PROBLEM DESCRIPTION: Among the entries below, find every line that contains the string "attenuation", then copy it.

[[ PROVIDED MATERIAL, beginning ]]

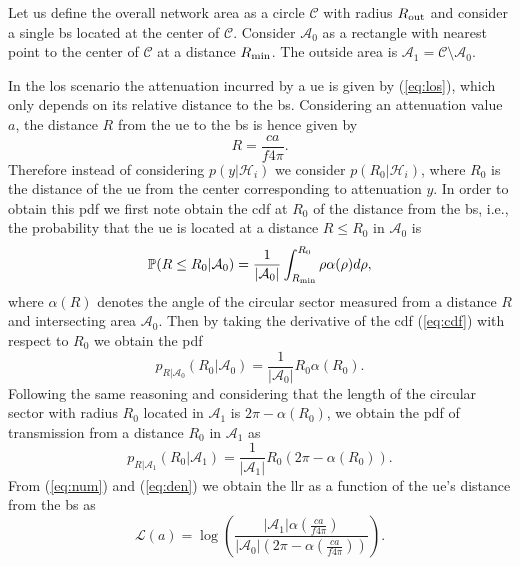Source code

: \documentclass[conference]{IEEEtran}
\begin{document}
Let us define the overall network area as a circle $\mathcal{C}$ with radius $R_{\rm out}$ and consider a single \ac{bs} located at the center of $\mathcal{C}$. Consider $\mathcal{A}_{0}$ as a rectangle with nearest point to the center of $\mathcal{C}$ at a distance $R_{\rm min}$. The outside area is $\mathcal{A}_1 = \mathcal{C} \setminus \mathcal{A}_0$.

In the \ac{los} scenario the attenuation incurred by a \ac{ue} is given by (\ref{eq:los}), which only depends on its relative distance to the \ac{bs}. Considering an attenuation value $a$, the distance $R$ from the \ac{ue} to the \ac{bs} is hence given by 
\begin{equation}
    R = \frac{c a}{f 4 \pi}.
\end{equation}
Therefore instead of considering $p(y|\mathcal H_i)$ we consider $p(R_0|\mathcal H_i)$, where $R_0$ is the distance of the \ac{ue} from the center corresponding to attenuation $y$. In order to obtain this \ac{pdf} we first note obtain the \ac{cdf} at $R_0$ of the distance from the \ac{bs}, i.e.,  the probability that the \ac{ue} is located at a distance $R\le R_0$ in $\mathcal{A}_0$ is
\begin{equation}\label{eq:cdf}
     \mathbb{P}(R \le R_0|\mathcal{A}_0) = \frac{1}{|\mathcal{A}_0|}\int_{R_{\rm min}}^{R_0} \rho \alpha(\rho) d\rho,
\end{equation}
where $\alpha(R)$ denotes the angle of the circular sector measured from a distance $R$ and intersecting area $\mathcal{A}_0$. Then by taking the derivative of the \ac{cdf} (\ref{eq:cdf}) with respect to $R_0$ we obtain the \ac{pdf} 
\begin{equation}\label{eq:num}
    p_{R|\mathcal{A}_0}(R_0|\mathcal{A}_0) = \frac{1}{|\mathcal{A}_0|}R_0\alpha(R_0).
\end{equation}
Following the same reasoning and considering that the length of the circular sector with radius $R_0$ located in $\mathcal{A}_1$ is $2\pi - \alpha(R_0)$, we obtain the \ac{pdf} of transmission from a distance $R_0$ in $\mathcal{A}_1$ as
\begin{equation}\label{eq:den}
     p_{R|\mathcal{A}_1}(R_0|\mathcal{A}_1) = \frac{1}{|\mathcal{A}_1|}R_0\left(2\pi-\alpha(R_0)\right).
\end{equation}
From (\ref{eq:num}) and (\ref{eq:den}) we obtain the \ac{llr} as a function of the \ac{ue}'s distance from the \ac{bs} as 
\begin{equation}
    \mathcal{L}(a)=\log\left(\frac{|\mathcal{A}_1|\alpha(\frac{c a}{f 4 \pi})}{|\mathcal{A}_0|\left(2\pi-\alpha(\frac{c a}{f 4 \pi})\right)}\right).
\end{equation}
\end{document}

[[ PROVIDED MATERIAL, end ]]
[[ PROVIDED MATERIAL, beginning ]]

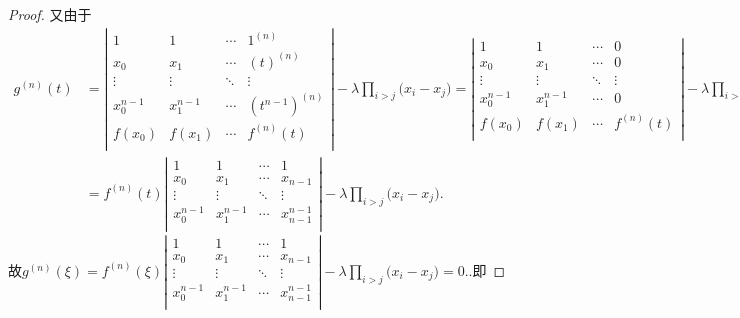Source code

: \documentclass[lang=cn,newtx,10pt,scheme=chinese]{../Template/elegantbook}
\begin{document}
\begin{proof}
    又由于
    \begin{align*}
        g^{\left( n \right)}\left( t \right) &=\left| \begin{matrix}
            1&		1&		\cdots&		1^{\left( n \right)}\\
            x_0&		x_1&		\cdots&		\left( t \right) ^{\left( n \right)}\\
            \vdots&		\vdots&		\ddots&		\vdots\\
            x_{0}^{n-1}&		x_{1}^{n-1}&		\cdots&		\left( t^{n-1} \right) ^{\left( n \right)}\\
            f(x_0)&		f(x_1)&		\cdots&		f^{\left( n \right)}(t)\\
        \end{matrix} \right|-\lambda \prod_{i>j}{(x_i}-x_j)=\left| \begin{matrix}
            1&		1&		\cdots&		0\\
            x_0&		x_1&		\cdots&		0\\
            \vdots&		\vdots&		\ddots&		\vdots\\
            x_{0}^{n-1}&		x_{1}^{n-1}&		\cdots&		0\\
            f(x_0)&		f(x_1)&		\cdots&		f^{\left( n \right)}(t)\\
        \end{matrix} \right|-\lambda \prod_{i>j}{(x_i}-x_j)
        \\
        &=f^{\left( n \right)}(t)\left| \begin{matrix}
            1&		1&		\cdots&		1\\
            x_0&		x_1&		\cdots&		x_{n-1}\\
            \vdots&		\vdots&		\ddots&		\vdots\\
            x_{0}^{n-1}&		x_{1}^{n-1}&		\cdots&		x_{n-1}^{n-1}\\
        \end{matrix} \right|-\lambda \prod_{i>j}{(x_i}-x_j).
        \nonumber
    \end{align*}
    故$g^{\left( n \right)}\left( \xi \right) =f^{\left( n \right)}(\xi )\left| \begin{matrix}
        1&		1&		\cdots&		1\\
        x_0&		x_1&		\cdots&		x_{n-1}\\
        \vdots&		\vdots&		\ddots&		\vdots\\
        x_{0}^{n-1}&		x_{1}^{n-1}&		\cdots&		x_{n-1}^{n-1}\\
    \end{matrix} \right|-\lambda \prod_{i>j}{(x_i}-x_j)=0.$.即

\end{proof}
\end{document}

[[ PROVIDED MATERIAL, end ]]
[[ PROVIDED MATERIAL, beginning ]]

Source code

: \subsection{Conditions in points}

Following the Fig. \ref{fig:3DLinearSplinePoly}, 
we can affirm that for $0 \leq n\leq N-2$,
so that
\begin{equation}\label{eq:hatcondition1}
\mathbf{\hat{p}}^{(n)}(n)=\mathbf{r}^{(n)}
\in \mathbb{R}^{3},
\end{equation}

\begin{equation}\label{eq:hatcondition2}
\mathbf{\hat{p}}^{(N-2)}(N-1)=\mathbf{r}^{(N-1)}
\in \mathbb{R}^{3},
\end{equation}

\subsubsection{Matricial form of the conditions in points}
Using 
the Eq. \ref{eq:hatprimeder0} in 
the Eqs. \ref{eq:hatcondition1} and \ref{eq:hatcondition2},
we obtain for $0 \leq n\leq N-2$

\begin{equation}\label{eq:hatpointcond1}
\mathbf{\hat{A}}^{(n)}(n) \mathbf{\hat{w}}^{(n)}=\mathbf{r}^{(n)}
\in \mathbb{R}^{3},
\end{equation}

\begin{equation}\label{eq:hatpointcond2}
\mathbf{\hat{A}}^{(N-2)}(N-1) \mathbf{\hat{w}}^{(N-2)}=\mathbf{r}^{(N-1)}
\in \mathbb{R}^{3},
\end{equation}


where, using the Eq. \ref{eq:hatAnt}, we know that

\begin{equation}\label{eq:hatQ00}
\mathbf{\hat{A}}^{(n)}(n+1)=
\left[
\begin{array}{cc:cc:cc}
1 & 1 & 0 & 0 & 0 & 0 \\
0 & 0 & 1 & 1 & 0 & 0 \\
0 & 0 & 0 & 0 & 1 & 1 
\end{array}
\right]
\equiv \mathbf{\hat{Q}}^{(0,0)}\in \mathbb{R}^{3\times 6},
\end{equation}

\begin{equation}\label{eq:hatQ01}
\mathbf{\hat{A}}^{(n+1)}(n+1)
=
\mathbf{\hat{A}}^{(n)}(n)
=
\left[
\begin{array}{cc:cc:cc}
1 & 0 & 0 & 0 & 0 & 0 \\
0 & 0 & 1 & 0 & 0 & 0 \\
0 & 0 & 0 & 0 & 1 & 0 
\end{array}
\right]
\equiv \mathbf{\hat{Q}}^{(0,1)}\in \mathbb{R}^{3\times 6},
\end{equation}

[[ PROVIDED MATERIAL, end ]]

SOLVED PROBLEM:
In the \ac{los} scenario the attenuation incurred by a \ac{ue} is given by (\ref{eq:los}), which only depends on its relative distance to the \ac{bs}. Considering an attenuation value $a$, the distance $R$ from the \ac{ue} to the \ac{bs} is hence given by 
Therefore instead of considering $p(y|\mathcal H_i)$ we consider $p(R_0|\mathcal H_i)$, where $R_0$ is the distance of the \ac{ue} from the center corresponding to attenuation $y$. In order to obtain this \ac{pdf} we first note obtain the \ac{cdf} at $R_0$ of the distance from the \ac{bs}, i.e.,  the probability that the \ac{ue} is located at a distance $R\le R_0$ in $\mathcal{A}_0$ is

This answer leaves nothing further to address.